Exercise requirements: What is needed is an exact copy of the records below, with the pictures left out.
-- Listed entries follows --
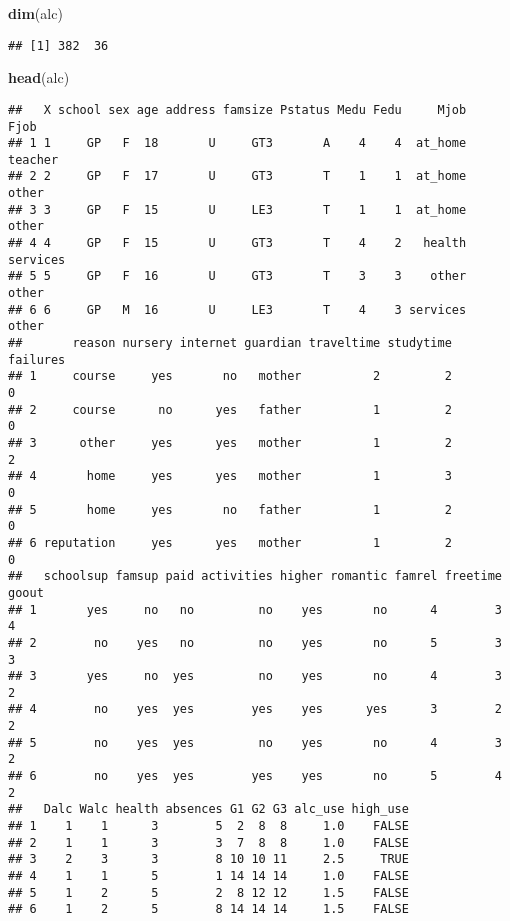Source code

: \documentclass[]{article}
\newenvironment{Shaded}{\begin{snugshade}}{\end{snugshade}}
\newcommand{\KeywordTok}[1]{\textcolor[rgb]{0.13,0.29,0.53}{\textbf{#1}}}
\newcommand{\NormalTok}[1]{#1}
\begin{document}
\begin{Shaded}
\begin{Highlighting}[]
\KeywordTok{dim}\NormalTok{(alc)}
\end{Highlighting}
\end{Shaded}

\begin{verbatim}
## [1] 382  36
\end{verbatim}

\begin{Shaded}
\begin{Highlighting}[]
\KeywordTok{head}\NormalTok{(alc)}
\end{Highlighting}
\end{Shaded}

\begin{verbatim}
##   X school sex age address famsize Pstatus Medu Fedu     Mjob     Fjob
## 1 1     GP   F  18       U     GT3       A    4    4  at_home  teacher
## 2 2     GP   F  17       U     GT3       T    1    1  at_home    other
## 3 3     GP   F  15       U     LE3       T    1    1  at_home    other
## 4 4     GP   F  15       U     GT3       T    4    2   health services
## 5 5     GP   F  16       U     GT3       T    3    3    other    other
## 6 6     GP   M  16       U     LE3       T    4    3 services    other
##       reason nursery internet guardian traveltime studytime failures
## 1     course     yes       no   mother          2         2        0
## 2     course      no      yes   father          1         2        0
## 3      other     yes      yes   mother          1         2        2
## 4       home     yes      yes   mother          1         3        0
## 5       home     yes       no   father          1         2        0
## 6 reputation     yes      yes   mother          1         2        0
##   schoolsup famsup paid activities higher romantic famrel freetime goout
## 1       yes     no   no         no    yes       no      4        3     4
## 2        no    yes   no         no    yes       no      5        3     3
## 3       yes     no  yes         no    yes       no      4        3     2
## 4        no    yes  yes        yes    yes      yes      3        2     2
## 5        no    yes  yes         no    yes       no      4        3     2
## 6        no    yes  yes        yes    yes       no      5        4     2
##   Dalc Walc health absences G1 G2 G3 alc_use high_use
## 1    1    1      3        5  2  8  8     1.0    FALSE
## 2    1    1      3        3  7  8  8     1.0    FALSE
## 3    2    3      3        8 10 10 11     2.5     TRUE
## 4    1    1      5        1 14 14 14     1.0    FALSE
## 5    1    2      5        2  8 12 12     1.5    FALSE
## 6    1    2      5        8 14 14 14     1.5    FALSE
\end{verbatim}
\end{document}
-- Listed entries concluded --
Answer to this problem:
Source code

: \documentclass[]{article}
\newenvironment{Shaded}{\begin{snugshade}}{\end{snugshade}}
\newcommand{\KeywordTok}[1]{\textcolor[rgb]{0.13,0.29,0.53}{\textbf{#1}}}
\newcommand{\NormalTok}[1]{#1}
\begin{document}
\begin{Shaded}
\begin{Highlighting}[]
\KeywordTok{dim}\NormalTok{(alc)}
\end{Highlighting}
\end{Shaded}

\begin{verbatim}
## [1] 382  36
\end{verbatim}

\begin{Shaded}
\begin{Highlighting}[]
\KeywordTok{head}\NormalTok{(alc)}
\end{Highlighting}
\end{Shaded}

\begin{verbatim}
##   X school sex age address famsize Pstatus Medu Fedu     Mjob     Fjob
## 1 1     GP   F  18       U     GT3       A    4    4  at_home  teacher
## 2 2     GP   F  17       U     GT3       T    1    1  at_home    other
## 3 3     GP   F  15       U     LE3       T    1    1  at_home    other
## 4 4     GP   F  15       U     GT3       T    4    2   health services
## 5 5     GP   F  16       U     GT3       T    3    3    other    other
## 6 6     GP   M  16       U     LE3       T    4    3 services    other
##       reason nursery internet guardian traveltime studytime failures
## 1     course     yes       no   mother          2         2        0
## 2     course      no      yes   father          1         2        0
## 3      other     yes      yes   mother          1         2        2
## 4       home     yes      yes   mother          1         3        0
## 5       home     yes       no   father          1         2        0
## 6 reputation     yes      yes   mother          1         2        0
##   schoolsup famsup paid activities higher romantic famrel freetime goout
## 1       yes     no   no         no    yes       no      4        3     4
## 2        no    yes   no         no    yes       no      5        3     3
## 3       yes     no  yes         no    yes       no      4        3     2
## 4        no    yes  yes        yes    yes      yes      3        2     2
## 5        no    yes  yes         no    yes       no      4        3     2
## 6        no    yes  yes        yes    yes       no      5        4     2
##   Dalc Walc health absences G1 G2 G3 alc_use high_use
## 1    1    1      3        5  2  8  8     1.0    FALSE
## 2    1    1      3        3  7  8  8     1.0    FALSE
## 3    2    3      3        8 10 10 11     2.5     TRUE
## 4    1    1      5        1 14 14 14     1.0    FALSE
## 5    1    2      5        2  8 12 12     1.5    FALSE
## 6    1    2      5        8 14 14 14     1.5    FALSE
\end{verbatim}
\end{document}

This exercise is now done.